#### Instructions for the task
Lines containing the word "textwidth" are to be copied from the data below.

####################

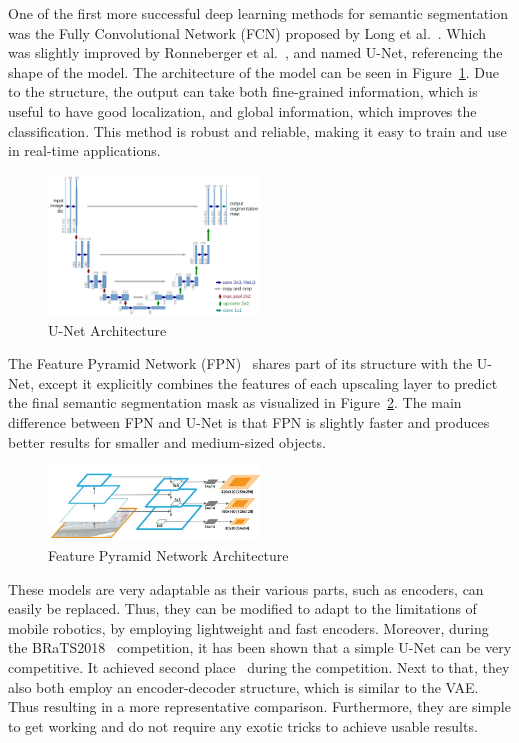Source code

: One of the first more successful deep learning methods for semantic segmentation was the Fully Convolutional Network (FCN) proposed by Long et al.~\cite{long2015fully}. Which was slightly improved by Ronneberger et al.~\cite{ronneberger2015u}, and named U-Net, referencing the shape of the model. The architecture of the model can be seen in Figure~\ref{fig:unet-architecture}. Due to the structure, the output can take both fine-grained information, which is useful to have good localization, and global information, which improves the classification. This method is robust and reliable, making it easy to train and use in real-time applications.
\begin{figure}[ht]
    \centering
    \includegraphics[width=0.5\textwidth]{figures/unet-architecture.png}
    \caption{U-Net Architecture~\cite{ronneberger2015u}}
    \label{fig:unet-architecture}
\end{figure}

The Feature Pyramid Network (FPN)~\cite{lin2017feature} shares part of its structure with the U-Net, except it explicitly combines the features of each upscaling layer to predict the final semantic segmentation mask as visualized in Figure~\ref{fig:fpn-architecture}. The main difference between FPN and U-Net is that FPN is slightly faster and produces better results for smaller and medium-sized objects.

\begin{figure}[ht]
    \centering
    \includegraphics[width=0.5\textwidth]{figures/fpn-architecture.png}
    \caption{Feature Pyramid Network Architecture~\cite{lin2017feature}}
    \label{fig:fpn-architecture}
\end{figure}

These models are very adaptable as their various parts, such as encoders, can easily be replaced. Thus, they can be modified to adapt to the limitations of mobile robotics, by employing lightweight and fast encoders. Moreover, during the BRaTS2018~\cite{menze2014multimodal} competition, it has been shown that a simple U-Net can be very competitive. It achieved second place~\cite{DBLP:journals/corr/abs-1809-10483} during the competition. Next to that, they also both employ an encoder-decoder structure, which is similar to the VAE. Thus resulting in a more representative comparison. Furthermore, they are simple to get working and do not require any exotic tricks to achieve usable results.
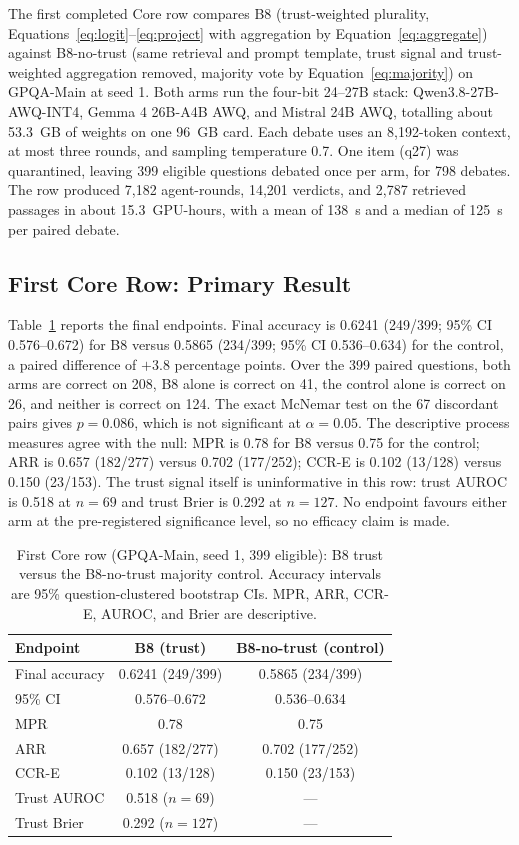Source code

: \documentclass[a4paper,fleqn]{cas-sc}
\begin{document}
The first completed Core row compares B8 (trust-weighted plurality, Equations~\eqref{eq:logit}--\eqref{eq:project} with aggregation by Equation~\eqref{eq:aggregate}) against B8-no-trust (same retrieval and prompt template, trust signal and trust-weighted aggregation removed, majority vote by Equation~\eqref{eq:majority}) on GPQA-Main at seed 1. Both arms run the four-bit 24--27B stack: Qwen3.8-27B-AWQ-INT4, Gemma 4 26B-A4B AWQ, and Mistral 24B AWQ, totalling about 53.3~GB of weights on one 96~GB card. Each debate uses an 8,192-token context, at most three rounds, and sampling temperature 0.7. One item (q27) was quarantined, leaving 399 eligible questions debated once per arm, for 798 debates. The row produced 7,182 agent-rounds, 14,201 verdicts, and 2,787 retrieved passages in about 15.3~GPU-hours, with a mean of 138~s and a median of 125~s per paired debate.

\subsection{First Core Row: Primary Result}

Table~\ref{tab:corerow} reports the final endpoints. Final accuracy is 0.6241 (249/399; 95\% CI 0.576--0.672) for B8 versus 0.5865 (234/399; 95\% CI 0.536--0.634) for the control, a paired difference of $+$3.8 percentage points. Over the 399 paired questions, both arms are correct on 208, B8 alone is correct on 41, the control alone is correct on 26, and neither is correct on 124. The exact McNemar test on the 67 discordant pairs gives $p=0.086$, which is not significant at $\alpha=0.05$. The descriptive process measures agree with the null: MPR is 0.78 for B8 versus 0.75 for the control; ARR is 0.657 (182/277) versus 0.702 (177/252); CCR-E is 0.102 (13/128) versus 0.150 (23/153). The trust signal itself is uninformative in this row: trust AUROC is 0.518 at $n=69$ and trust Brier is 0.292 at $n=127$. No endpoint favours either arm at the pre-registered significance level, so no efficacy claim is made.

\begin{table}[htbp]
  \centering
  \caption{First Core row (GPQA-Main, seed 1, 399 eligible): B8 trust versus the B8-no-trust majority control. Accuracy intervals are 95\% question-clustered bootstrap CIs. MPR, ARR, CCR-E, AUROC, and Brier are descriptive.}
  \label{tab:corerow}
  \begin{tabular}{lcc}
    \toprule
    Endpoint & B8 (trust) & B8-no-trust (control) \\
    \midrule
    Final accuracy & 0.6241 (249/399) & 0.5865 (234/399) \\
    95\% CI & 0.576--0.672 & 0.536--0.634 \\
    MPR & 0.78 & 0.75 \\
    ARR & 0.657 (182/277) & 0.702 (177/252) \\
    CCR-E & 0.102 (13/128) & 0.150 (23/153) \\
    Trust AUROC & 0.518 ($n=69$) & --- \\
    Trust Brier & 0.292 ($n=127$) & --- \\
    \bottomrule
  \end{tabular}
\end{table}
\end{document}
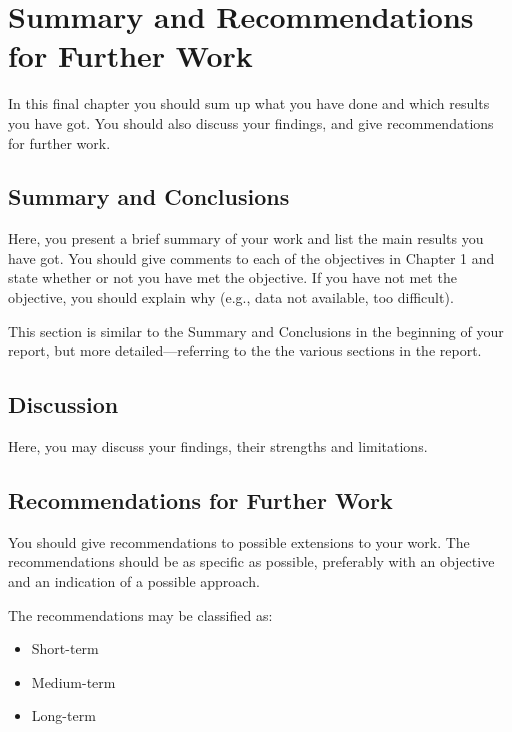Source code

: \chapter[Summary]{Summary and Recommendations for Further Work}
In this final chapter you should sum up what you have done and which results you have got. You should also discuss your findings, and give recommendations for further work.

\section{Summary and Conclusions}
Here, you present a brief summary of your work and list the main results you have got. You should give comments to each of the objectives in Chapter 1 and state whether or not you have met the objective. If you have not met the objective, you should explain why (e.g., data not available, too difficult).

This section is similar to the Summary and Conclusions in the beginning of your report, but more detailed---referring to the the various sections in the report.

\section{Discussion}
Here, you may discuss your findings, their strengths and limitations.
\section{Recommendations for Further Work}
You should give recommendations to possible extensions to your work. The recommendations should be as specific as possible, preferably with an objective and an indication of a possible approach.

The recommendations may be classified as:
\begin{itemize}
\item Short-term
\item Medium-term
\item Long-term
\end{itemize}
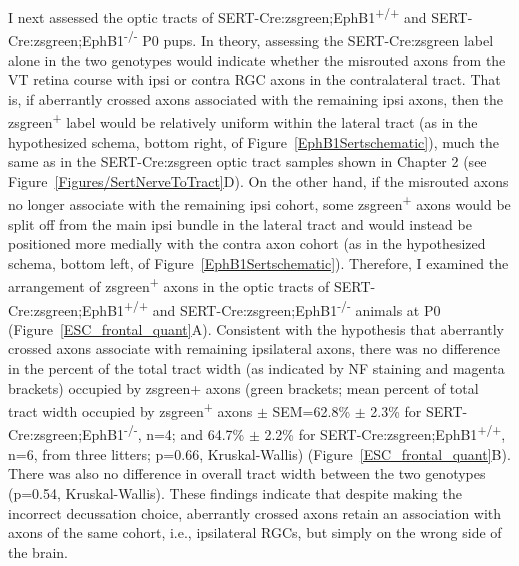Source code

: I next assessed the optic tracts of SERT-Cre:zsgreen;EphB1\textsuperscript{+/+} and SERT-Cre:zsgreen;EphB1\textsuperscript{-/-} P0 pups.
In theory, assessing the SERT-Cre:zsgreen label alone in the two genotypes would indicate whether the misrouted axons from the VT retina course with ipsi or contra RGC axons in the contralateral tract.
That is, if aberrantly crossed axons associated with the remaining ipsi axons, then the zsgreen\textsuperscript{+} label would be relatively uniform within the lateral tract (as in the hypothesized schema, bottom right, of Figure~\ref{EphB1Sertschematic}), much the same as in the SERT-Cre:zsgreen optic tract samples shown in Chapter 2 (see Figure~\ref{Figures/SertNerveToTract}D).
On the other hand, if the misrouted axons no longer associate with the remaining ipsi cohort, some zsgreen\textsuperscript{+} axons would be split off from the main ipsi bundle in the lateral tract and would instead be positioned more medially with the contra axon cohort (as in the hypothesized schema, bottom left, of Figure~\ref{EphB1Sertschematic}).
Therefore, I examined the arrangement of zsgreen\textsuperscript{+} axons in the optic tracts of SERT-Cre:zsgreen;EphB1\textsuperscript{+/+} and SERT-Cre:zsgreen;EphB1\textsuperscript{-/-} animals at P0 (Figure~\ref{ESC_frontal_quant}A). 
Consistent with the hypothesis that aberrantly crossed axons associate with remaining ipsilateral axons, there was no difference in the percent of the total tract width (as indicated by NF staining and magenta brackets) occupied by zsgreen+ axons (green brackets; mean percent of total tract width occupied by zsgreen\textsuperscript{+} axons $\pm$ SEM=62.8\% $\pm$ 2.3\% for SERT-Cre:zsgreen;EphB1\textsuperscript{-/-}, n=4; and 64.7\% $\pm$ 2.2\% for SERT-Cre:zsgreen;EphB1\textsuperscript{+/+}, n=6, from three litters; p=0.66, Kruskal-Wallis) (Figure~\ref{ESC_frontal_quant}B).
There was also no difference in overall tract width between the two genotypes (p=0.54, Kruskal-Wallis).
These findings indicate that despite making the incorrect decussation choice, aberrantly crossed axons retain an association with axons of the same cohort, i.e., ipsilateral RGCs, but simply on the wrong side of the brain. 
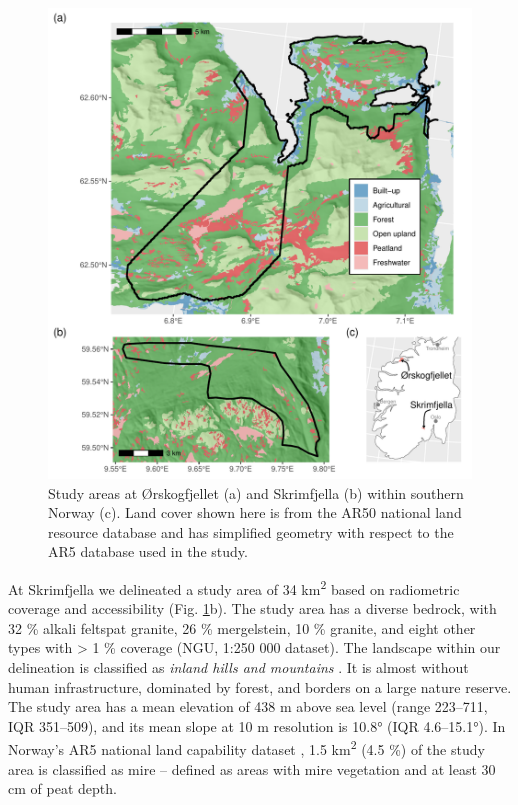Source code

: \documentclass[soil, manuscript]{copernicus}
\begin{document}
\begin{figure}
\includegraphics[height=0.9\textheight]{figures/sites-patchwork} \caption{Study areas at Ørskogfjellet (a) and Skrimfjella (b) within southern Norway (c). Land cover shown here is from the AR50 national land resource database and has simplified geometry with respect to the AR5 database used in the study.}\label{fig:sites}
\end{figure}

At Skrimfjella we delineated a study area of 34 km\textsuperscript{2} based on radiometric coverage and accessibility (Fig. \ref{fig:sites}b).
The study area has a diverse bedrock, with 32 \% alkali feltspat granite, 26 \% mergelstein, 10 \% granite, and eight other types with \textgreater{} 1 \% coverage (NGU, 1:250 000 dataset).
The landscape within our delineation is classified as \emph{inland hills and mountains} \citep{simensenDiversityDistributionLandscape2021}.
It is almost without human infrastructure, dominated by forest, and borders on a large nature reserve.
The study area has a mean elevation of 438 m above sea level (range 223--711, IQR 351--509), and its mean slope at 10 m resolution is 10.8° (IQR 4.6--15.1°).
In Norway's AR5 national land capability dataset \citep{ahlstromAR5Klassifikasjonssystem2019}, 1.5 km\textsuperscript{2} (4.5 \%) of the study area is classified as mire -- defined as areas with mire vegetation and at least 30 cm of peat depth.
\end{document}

####################

#### Task answer
    \includegraphics[width=0.5\textwidth]{figures/unet-architecture.png}
    \includegraphics[width=0.5\textwidth]{figures/fpn-architecture.png}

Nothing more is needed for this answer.